╔══

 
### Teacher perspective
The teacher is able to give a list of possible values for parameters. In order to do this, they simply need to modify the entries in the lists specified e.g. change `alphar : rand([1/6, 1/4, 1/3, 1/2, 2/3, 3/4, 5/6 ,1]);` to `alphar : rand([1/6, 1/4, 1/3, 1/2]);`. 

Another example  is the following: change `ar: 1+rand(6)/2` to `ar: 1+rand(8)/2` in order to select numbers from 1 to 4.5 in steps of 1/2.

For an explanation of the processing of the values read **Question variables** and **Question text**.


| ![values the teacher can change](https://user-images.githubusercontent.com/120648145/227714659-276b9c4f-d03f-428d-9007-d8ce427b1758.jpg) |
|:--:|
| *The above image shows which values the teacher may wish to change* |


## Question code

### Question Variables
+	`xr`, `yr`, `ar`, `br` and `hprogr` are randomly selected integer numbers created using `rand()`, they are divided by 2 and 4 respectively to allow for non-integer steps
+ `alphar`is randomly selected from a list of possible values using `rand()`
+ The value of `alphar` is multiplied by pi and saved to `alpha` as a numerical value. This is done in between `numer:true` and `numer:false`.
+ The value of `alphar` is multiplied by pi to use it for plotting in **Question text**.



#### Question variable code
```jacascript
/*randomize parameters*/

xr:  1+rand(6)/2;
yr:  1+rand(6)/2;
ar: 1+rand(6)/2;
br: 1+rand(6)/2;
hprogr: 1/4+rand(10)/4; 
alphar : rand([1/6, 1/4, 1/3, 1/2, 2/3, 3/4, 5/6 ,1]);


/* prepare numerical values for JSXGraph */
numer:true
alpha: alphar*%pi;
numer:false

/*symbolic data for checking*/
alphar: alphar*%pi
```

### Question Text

╚══

__YOUR OBJECTIVE__.
Retype all the material exactly as shown.

__YOUR RESPONSE__.
### Teacher perspective
The teacher is able to give a list of possible values for parameters. In order to do this, they simply need to modify the entries in the lists specified e.g. change `alphar : rand([1/6, 1/4, 1/3, 1/2, 2/3, 3/4, 5/6 ,1]);` to `alphar : rand([1/6, 1/4, 1/3, 1/2]);`. 

Another example  is the following: change `ar: 1+rand(6)/2` to `ar: 1+rand(8)/2` in order to select numbers from 1 to 4.5 in steps of 1/2.

For an explanation of the processing of the values read **Question variables** and **Question text**.


| ![values the teacher can change](https://user-images.githubusercontent.com/120648145/227714659-276b9c4f-d03f-428d-9007-d8ce427b1758.jpg) |
|:--:|
| *The above image shows which values the teacher may wish to change* |


## Question code

### Question Variables
+	`xr`, `yr`, `ar`, `br` and `hprogr` are randomly selected integer numbers created using `rand()`, they are divided by 2 and 4 respectively to allow for non-integer steps
+ `alphar`is randomly selected from a list of possible values using `rand()`
+ The value of `alphar` is multiplied by pi and saved to `alpha` as a numerical value. This is done in between `numer:true` and `numer:false`.
+ The value of `alphar` is multiplied by pi to use it for plotting in **Question text**.



#### Question variable code
```jacascript
/*randomize parameters*/

xr:  1+rand(6)/2;
yr:  1+rand(6)/2;
ar: 1+rand(6)/2;
br: 1+rand(6)/2;
hprogr: 1/4+rand(10)/4; 
alphar : rand([1/6, 1/4, 1/3, 1/2, 2/3, 3/4, 5/6 ,1]);


/* prepare numerical values for JSXGraph */
numer:true
alpha: alphar*%pi;
numer:false

/*symbolic data for checking*/
alphar: alphar*%pi
```

### Question Text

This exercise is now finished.